**** Data provided ****
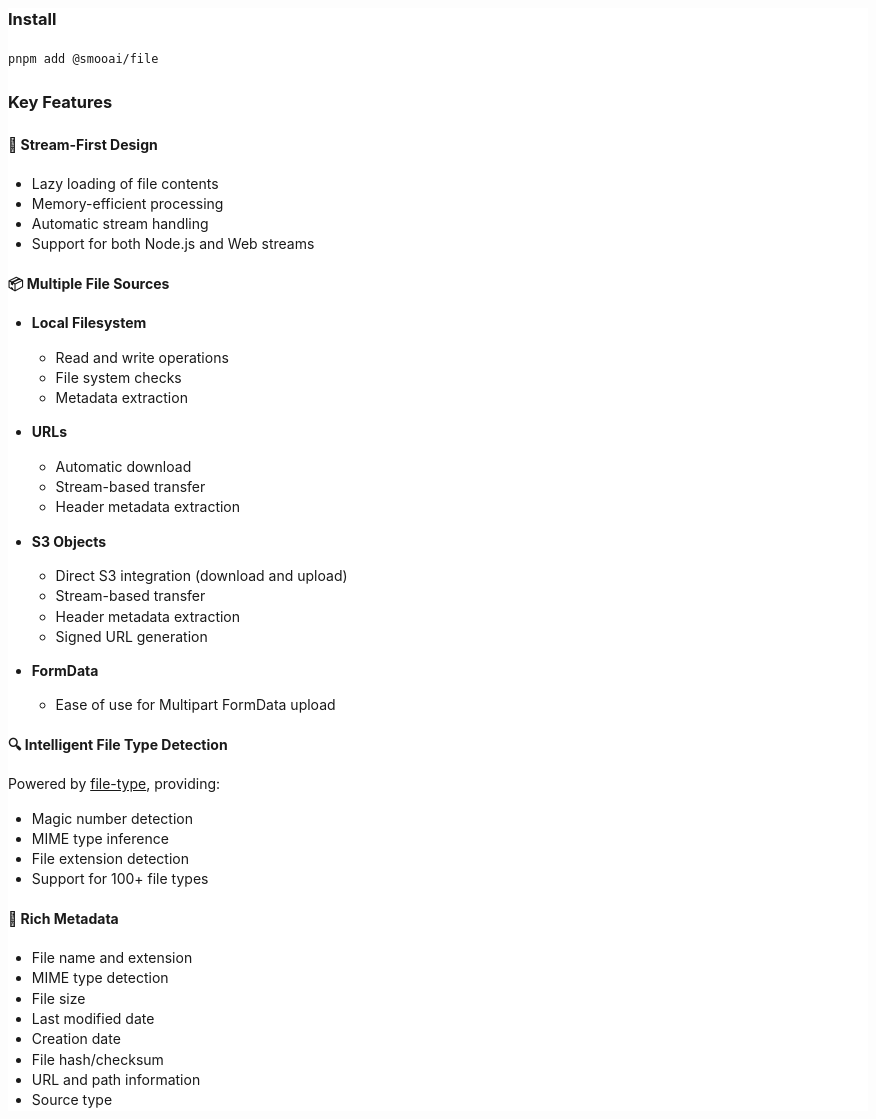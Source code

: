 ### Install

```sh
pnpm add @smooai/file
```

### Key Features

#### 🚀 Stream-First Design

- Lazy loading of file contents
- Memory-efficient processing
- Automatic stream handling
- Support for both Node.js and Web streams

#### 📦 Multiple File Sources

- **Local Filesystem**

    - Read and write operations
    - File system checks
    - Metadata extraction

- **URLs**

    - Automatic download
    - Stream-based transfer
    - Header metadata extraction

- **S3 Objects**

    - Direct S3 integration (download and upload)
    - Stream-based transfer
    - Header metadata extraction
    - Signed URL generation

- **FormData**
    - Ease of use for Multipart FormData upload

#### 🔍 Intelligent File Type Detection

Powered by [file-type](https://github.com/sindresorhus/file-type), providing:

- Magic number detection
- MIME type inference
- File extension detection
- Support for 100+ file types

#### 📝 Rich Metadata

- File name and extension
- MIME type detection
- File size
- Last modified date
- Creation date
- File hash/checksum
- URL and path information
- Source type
****
**Your goal:** Could you copy out every line in the listing where the word "FormData" appears?

**Problem solution:**
- **FormData**
    - Ease of use for Multipart FormData upload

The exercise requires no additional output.